## Work task
Make an exact copy of the records, leaving out the images.

## Data for the task
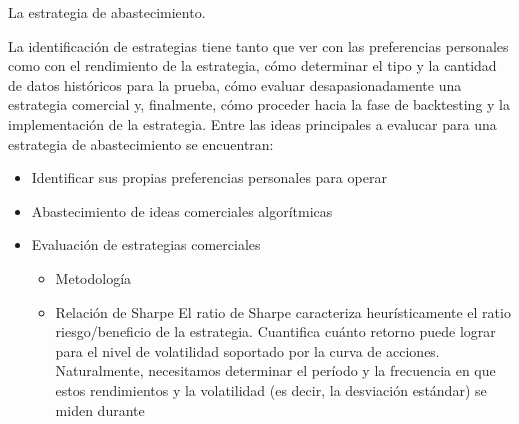 \documentclass{article}
\begin{document}
La estrategia de abastecimiento.

La identificación de estrategias tiene tanto que ver con las preferencias personales como con el rendimiento de la estrategia, cómo determinar el tipo y la cantidad de datos históricos para la prueba, cómo evaluar desapasionadamente una estrategia comercial y, finalmente, cómo proceder hacia la fase de backtesting y la implementación de la estrategia. Entre las ideas principales a evalucar para una estrategia de abastecimiento se encuentran:

\begin{itemize}
    \item  Identificar sus propias preferencias personales para operar
\item Abastecimiento de ideas comerciales algorítmicas
\item Evaluación de estrategias comerciales
\begin{itemize}
    \item  Metodología
    \item Relación de Sharpe
El ratio de Sharpe caracteriza heurísticamente el ratio riesgo/beneficio de la estrategia. Cuantifica cuánto retorno puede lograr para el nivel de volatilidad soportado por la curva de acciones. Naturalmente, necesitamos determinar el período y la frecuencia en que estos rendimientos y la volatilidad (es decir, la desviación estándar) se miden durante


\end{itemize}
\end{itemize}
\end{document}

## Solution for this exercise
 \documentclass{article}
\begin{document}
La estrategia de abastecimiento.

La identificación de estrategias tiene tanto que ver con las preferencias personales como con el rendimiento de la estrategia, cómo determinar el tipo y la cantidad de datos históricos para la prueba, cómo evaluar desapasionadamente una estrategia comercial y, finalmente, cómo proceder hacia la fase de backtesting y la implementación de la estrategia. Entre las ideas principales a evalucar para una estrategia de abastecimiento se encuentran:

\begin{itemize}
    \item  Identificar sus propias preferencias personales para operar
\item Abastecimiento de ideas comerciales algorítmicas
\item Evaluación de estrategias comerciales
\begin{itemize}
    \item  Metodología
    \item Relación de Sharpe
El ratio de Sharpe caracteriza heurísticamente el ratio riesgo/beneficio de la estrategia. Cuantifica cuánto retorno puede lograr para el nivel de volatilidad soportado por la curva de acciones. Naturalmente, necesitamos determinar el período y la frecuencia en que estos rendimientos y la volatilidad (es decir, la desviación estándar) se miden durante


\end{itemize}
\end{itemize}
\end{document}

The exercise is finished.